Another issue is distributing builds within a single office from a central server. The fast QA machines completely overload the central server network and CPU, bringing the centralized server to an unusable state. Utilizing a local server or storage array in each office is difficult to manage and the QA machines can still overload this server or storage array, rate limiting the distribution of builds and wasting development time. Combined, this is an almost unsolvable scalability issue. As we discussed above, a peer-to-peer approach is better when many clients request access to the data. Each QA machine can seed the data to other machines, keeping the server in a healthy state and delivering builds blazingly fast.
Use Case: Data Delivery to Remote Offices
Delivering data to a remote office usually involves overloading the central server.
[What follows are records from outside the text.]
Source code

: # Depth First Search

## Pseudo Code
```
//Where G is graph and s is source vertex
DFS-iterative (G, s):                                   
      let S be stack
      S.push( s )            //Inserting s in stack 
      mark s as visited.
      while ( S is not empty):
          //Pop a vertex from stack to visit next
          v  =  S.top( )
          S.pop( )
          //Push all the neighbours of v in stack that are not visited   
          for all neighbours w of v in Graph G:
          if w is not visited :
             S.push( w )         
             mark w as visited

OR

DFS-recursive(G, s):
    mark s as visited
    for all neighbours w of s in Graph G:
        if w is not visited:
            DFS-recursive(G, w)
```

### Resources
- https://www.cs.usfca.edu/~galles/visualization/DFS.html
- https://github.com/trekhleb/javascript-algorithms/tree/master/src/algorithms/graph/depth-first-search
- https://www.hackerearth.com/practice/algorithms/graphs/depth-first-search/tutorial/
Even if the speed of each office is fast, when you have many of them it adds up and requires huge bandwidth channels to the central office. A problem can occur when you need to deliver large volumes of data such as documents, video or images. The peer-to-peer approach solves that by allowing each remote office to participate in data delivery. This reduces the load on the centralized server, and significantly reduces central server and networking requirements.
Furthermore, remote offices often have limited bandwidth to each office. Moving the same data over and over again utilizing this weak link is wasteful and inefficient. This is exactly what happens in a client-server model.
P2P software solves this naturally by finding the best source for the data, the best routing between data sources regardless if it is a local dedicated server or remote server. Once the block of the data is present in the remote office, it won’t necessarily be downloaded from the central data center again, saving precious bandwidth over the branch office link.
Use Case: Endpoint Management Systems
Patching and updating a large number of endpoint operating systems is a challenge that is particularly suited for P2P software. The file sizes are large, for example, an update from Microsoft can be many GB in size, the pcs or hosts to be updated often number in the 1,000’s and the infrastructure to many branch offices or remote workers is often limited and unreliable. Centrally serving updates in a client server model, makes no sense considering the limitation of the branch office internet mentioned in the section above. Additionally, the update application is sporadic in nature, but peak demand for a critical update (such as a security vulnerability) can be intense. Exposure to a vulnerability for even a day can be catastrophic. Solutions like branch cache from Microsoft are examples of solving the availability challenge with more servers and more infrastructure.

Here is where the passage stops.